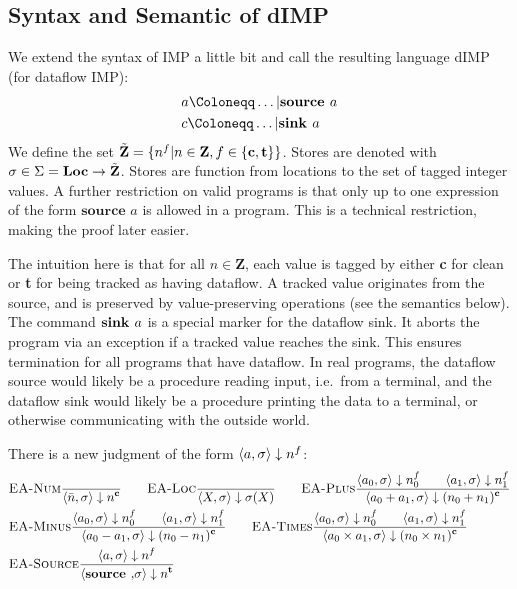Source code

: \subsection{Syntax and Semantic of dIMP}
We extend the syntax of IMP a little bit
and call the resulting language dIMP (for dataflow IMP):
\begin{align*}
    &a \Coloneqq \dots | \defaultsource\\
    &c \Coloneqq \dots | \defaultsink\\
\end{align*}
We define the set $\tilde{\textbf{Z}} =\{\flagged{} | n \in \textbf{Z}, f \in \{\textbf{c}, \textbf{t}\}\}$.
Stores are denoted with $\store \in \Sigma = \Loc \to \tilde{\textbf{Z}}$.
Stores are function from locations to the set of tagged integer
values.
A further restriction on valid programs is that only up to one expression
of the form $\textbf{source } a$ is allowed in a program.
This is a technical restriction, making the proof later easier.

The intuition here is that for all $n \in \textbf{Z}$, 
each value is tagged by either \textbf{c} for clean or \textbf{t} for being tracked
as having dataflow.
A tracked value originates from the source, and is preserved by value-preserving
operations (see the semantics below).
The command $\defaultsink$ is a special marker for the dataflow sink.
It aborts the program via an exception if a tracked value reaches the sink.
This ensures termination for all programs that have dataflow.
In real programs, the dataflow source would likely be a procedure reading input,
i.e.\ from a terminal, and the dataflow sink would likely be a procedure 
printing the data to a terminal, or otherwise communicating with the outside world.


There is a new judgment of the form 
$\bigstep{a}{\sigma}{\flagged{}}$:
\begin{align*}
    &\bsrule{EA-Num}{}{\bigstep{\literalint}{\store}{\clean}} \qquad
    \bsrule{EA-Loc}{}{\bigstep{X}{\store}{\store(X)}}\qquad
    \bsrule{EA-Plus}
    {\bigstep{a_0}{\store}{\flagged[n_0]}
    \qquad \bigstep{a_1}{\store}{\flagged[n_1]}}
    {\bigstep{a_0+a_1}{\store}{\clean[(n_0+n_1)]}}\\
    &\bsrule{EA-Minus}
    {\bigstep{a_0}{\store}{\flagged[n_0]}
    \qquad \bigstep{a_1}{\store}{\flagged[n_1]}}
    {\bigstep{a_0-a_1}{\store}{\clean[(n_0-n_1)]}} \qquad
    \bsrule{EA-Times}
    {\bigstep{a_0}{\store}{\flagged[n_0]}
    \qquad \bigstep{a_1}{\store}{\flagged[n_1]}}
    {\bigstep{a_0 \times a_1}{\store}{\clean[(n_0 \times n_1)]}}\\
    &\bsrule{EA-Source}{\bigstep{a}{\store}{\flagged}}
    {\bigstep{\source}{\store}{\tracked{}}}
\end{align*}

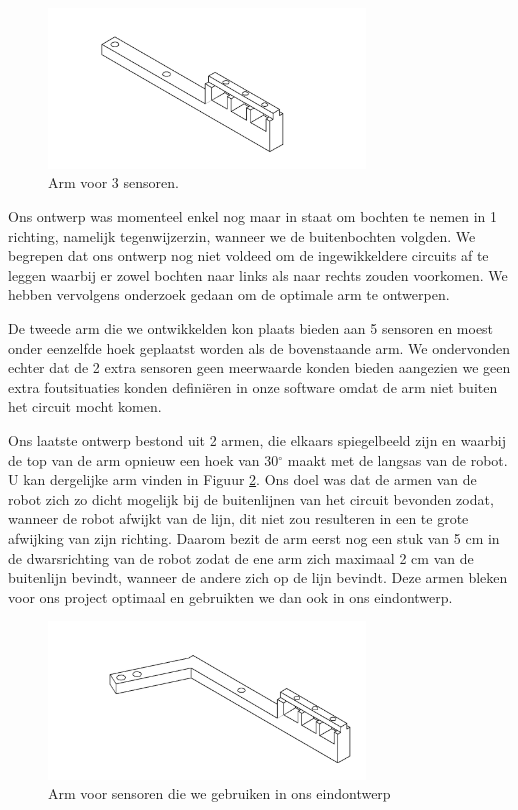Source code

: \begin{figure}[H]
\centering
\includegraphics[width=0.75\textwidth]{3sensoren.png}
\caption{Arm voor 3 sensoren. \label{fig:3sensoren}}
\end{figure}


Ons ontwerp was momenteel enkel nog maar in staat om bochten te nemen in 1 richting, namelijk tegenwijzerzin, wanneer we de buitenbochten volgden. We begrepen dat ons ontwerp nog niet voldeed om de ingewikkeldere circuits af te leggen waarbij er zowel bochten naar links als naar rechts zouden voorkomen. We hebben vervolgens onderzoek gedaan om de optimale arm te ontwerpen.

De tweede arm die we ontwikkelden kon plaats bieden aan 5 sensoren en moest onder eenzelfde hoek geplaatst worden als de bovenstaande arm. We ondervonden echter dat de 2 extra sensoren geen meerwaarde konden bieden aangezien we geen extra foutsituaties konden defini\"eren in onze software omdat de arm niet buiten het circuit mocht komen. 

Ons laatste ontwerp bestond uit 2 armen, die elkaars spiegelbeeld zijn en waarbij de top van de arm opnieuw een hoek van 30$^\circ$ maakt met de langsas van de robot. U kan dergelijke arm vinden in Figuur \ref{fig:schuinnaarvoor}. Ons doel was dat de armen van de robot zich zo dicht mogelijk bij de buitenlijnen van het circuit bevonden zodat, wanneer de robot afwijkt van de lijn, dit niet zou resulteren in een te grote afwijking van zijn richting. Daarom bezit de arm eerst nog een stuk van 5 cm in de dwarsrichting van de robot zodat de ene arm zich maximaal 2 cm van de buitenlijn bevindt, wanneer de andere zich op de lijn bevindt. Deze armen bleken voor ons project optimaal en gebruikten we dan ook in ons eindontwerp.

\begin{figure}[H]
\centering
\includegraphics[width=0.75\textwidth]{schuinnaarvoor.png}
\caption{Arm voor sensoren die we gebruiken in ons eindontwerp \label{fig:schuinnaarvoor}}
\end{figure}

▸ **WHAT YOU SHOULD DO**: Provide an exact transcript of the lines from the one that holds "voor sensoren die" through the final line of the data above.

▸ **OUTPUT OF THE EXERCISE**:
\caption{Arm voor sensoren die we gebruiken in ons eindontwerp \label{fig:schuinnaarvoor}}
\end{figure}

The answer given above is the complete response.